Geneva, 17 June: US President Joe Biden and his Russia counterpart Vladimir Putin have agreed to hold talks on arms control and to return their respective ambassadors to their posts, after a summit in Geneva that highlighted their deep discord on human rights, cyberattacks, election interference, and Ukraine.
It was the first meeting between the two leaders since Biden took office in January, and lasted for more than three hours.
Both presidents used careful pleasantries to describe their face-to-face discussions at the lakeside Swiss villa, with Biden calling them “positive” and Putin describing them as “constructive” and without hostility.
At a solo press conference following the summit, Biden stressed that he did not make threats during the meeting, and said he outlined US interests, including cybersecurity, and made clear to Putin that Washington would respond if Russia infringed on those concerns.
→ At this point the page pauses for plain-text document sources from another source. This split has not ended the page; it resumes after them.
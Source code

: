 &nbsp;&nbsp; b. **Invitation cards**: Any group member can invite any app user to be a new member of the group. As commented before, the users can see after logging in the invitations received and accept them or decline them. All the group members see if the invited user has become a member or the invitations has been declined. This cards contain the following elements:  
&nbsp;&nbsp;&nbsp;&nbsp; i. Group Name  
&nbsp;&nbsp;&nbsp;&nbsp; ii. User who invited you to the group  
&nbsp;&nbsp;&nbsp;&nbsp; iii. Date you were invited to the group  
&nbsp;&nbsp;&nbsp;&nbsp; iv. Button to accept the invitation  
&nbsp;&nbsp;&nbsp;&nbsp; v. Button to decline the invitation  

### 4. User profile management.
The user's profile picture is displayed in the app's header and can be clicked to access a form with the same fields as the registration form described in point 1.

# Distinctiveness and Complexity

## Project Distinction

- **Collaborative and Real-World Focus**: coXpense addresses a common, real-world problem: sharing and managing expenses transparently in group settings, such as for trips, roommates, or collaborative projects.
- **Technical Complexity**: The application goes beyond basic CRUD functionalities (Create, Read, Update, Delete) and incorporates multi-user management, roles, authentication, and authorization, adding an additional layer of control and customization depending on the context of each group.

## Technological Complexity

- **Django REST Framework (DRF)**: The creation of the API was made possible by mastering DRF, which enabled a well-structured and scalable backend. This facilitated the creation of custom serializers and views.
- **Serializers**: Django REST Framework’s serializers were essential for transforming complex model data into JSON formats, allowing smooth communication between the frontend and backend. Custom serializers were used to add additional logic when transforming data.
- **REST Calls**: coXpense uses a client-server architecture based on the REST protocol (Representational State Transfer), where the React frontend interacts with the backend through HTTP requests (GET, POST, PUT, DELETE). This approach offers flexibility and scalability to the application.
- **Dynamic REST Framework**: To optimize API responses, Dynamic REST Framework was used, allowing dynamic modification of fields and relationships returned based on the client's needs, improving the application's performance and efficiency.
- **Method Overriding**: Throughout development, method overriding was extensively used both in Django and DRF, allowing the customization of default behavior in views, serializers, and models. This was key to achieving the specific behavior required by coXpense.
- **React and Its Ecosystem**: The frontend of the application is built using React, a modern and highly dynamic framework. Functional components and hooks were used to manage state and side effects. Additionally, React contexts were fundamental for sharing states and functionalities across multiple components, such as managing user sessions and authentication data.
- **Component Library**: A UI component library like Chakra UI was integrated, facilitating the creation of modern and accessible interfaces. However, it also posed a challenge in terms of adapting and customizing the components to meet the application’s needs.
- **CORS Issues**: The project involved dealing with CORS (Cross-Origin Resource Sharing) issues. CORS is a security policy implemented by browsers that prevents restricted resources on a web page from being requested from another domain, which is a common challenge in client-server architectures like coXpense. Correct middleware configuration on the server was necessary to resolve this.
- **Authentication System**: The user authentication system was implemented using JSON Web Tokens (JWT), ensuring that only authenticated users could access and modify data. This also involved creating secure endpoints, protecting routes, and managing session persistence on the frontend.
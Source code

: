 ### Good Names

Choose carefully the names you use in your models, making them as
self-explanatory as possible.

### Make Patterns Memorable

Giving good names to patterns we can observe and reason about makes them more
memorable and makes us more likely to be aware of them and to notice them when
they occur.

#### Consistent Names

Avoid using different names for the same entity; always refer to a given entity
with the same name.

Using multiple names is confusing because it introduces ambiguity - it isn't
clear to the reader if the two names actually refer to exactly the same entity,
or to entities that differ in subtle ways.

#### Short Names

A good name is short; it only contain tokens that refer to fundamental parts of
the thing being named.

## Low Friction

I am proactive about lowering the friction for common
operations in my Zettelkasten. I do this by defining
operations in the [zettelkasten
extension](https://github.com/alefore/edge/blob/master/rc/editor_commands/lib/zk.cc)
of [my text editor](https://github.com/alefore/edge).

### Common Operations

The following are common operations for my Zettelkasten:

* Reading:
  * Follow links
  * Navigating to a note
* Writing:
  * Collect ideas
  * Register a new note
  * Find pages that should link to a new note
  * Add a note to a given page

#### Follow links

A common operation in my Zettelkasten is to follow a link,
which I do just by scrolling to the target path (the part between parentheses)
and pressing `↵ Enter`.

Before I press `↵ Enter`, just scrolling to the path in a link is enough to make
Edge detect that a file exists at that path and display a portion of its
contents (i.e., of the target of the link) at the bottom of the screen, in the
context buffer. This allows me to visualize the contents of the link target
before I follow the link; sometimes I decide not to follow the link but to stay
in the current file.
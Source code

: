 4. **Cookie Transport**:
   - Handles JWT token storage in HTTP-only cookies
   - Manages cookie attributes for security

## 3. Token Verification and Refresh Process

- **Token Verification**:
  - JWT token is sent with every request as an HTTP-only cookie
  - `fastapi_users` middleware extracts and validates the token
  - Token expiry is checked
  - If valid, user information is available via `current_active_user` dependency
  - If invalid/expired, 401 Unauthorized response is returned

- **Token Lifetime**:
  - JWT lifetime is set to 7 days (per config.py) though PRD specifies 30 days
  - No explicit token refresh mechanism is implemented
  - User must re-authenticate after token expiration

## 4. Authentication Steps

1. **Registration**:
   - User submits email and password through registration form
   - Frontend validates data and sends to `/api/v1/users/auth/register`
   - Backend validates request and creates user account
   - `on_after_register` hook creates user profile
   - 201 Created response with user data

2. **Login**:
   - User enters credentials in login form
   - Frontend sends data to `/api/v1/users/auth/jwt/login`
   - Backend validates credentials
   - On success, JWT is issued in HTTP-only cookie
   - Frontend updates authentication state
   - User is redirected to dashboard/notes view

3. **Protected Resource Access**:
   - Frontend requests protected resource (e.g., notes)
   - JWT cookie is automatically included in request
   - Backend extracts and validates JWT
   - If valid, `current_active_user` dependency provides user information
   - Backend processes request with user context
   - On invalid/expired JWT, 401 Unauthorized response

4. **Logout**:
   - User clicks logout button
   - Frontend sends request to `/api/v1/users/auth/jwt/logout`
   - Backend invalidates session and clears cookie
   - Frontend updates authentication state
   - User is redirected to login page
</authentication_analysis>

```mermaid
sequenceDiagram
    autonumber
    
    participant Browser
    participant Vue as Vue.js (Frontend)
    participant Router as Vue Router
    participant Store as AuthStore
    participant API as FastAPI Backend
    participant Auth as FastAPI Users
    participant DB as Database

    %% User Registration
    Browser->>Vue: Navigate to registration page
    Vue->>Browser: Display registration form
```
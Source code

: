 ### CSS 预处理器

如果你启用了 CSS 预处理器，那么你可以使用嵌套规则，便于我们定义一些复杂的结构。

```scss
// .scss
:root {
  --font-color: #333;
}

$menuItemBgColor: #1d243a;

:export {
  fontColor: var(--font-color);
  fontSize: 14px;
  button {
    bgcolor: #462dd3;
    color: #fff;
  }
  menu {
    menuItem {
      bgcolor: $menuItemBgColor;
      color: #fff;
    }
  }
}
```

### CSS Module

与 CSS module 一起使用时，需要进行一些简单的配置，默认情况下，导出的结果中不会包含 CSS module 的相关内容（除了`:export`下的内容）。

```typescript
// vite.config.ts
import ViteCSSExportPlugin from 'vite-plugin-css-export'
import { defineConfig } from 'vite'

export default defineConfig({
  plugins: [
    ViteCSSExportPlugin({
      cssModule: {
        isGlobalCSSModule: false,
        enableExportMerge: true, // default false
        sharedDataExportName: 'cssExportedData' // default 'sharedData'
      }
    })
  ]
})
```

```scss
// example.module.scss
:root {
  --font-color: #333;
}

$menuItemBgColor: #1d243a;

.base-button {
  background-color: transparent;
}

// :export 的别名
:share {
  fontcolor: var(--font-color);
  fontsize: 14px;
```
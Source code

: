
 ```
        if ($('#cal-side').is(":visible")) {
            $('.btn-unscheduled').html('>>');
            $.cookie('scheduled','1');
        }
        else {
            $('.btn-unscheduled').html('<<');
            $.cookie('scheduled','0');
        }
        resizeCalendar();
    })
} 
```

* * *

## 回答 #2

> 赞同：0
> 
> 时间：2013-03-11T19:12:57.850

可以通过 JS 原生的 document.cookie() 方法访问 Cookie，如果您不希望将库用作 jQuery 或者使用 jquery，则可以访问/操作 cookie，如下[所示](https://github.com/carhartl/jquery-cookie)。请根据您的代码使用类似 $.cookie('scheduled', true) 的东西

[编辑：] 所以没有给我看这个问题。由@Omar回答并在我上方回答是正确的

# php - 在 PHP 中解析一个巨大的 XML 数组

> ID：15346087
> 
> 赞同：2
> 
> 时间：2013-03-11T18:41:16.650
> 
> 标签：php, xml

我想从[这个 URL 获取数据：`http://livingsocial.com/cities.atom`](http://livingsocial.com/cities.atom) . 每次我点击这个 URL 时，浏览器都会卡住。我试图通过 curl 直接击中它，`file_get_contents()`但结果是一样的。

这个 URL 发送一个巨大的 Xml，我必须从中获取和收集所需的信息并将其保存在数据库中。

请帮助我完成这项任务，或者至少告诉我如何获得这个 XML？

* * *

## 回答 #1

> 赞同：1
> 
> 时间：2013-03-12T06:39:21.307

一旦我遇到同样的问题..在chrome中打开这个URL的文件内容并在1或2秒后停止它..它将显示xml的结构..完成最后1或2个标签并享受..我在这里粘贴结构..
“I looked at him and said: ‘How would you feel if ransomware took on the pipelines from your oil fields?’ He said: ‘It would matter,’” Biden told reporters.
The query referred to a cyberattack that closed the Colonial Pipeline Co system for several days in May, preventing millions of barrels of gasoline, diesel and jet fuel from flowing to the US’s East Coast from the Gulf Coast.
“I pointed out to him that we have significant cyber capability. And he knows it,” Biden added.
The two sides reached an important agreement to return their chief diplomats to Moscow and Washington after they were brought home as the relationship deteriorated in recent months. Russia recalled its envoy after Biden said in March that he thought Putin was a “killer”. The United States recalled its ambassador soon after.
Putin said that he had been satisfied by Biden’s explanation of the remark.
But there was no hiding their differences on issues such as human rights, where Biden said the consequences for Russia would be “devastating” if jailed Kremlin critic Alexei Navalny died.
Speaking to reporters before Biden, Putin dismissed US concerns about Navalny, Russia’s increased military presence near Ukraine’s eastern border and US suggestions that Russians were responsible for the cyberattacks on the United States.
He also suggested Washington was in no position to lecture Moscow on rights, batting away question about his crackdown on political rivals by saying he was trying to avoid the “disorder” of a popular movement, such as Black Lives Matter.